= Beginning of Section =
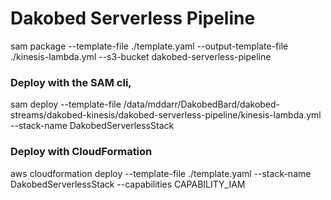 # Dakobed Serverless Pipeline

sam package --template-file ./template.yaml --output-template-file ./kinesis-lambda.yml --s3-bucket dakobed-serverless-pipeline

### Deploy with the SAM cli,  

sam deploy --template-file /data/mddarr/DakobedBard/dakobed-streams/dakobed-kinesis/dakobed-serverless-pipeline/kinesis-lambda.yml --stack-name DakobedServerlessStack

### Deploy with CloudFormation 

aws cloudformation deploy --template-file ./template.yaml  --stack-name DakobedServerlessStack --capabilities CAPABILITY_IAM

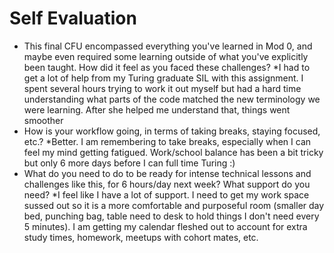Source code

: # Self Evaluation

- This final CFU encompassed everything you've learned in Mod 0, and maybe even required some learning outside of what you've explicitly been taught. How did it feel as you faced these challenges?
*I had to get a lot of help from my Turing graduate SIL with this assignment. I spent several hours trying to work it out myself but had a hard time understanding what parts of the code matched the new terminology we were learning. After she helped me understand that, things went smoother
- How is your workflow going, in terms of taking breaks, staying focused, etc.?
*Better. I am remembering to take breaks, especially when I can feel my mind getting fatigued. Work/school balance has been a bit tricky but only 6 more days before I can full time Turing :)
- What do you need to do to be ready for intense technical lessons and challenges like this, for 6 hours/day next week? What support do you need?
*I feel like I have a lot of support. I need to get my work space sussed out so it is a more comfortable and purposeful room (smaller day bed, punching bag, table need to desk to hold things I don't need every 5 minutes). I am getting my calendar fleshed out to account for extra study times, homework, meetups with cohort mates, etc.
= End of Section =
- _What needs to be done_:
Output exactly the lines above, beginning at the one with "### Deploy with CloudFormation" and stopping after the one with "- How is your". Pictures are to be omitted.

- _Task result_:
### Deploy with CloudFormation 

aws cloudformation deploy --template-file ./template.yaml  --stack-name DakobedServerlessStack --capabilities CAPABILITY_IAM

Source code

: # Self Evaluation

- This final CFU encompassed everything you've learned in Mod 0, and maybe even required some learning outside of what you've explicitly been taught. How did it feel as you faced these challenges?
*I had to get a lot of help from my Turing graduate SIL with this assignment. I spent several hours trying to work it out myself but had a hard time understanding what parts of the code matched the new terminology we were learning. After she helped me understand that, things went smoother
- How is your workflow going, in terms of taking breaks, staying focused, etc.?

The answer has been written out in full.